- Required action -
Where the data below shows a picture, leave that picture out and copy the rest exactly.

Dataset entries
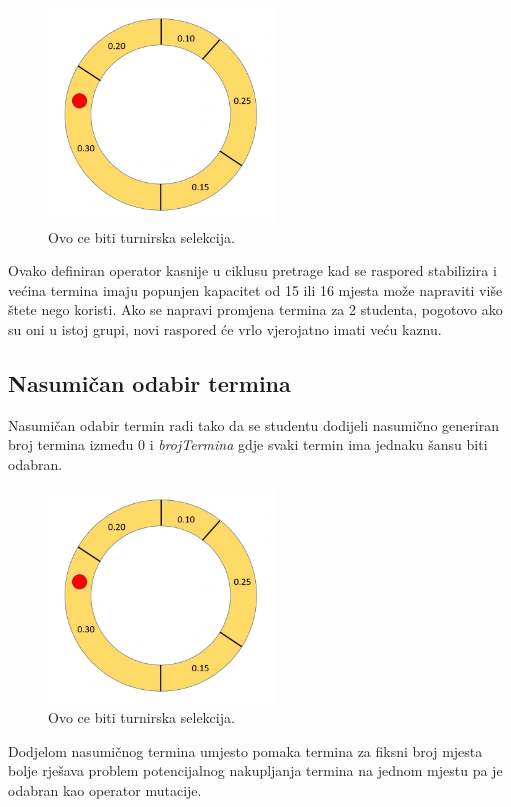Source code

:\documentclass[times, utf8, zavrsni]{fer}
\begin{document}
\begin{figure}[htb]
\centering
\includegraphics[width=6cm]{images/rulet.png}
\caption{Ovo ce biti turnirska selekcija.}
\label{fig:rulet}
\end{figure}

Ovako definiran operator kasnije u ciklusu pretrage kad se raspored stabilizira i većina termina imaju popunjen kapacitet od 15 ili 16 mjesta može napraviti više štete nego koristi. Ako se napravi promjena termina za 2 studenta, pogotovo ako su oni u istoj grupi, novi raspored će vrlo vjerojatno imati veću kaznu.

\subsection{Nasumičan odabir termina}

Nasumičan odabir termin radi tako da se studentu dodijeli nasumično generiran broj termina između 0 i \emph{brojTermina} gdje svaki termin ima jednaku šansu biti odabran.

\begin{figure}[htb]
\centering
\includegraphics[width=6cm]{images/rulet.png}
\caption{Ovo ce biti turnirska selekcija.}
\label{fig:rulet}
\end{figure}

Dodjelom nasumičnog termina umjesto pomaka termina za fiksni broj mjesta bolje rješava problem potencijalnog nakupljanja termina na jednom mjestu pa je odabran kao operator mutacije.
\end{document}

- Worked solution -
Source code

:\documentclass[times, utf8, zavrsni]{fer}
\begin{document}
\begin{figure}[htb]
\centering
\includegraphics[width=6cm]{images/rulet.png}
\caption{Ovo ce biti turnirska selekcija.}
\label{fig:rulet}
\end{figure}

Ovako definiran operator kasnije u ciklusu pretrage kad se raspored stabilizira i većina termina imaju popunjen kapacitet od 15 ili 16 mjesta može napraviti više štete nego koristi. Ako se napravi promjena termina za 2 studenta, pogotovo ako su oni u istoj grupi, novi raspored će vrlo vjerojatno imati veću kaznu.

\subsection{Nasumičan odabir termina}

Nasumičan odabir termin radi tako da se studentu dodijeli nasumično generiran broj termina između 0 i \emph{brojTermina} gdje svaki termin ima jednaku šansu biti odabran.

\begin{figure}[htb]
\centering
\includegraphics[width=6cm]{images/rulet.png}
\caption{Ovo ce biti turnirska selekcija.}
\label{fig:rulet}
\end{figure}

Dodjelom nasumičnog termina umjesto pomaka termina za fiksni broj mjesta bolje rješava problem potencijalnog nakupljanja termina na jednom mjestu pa je odabran kao operator mutacije.
\end{document}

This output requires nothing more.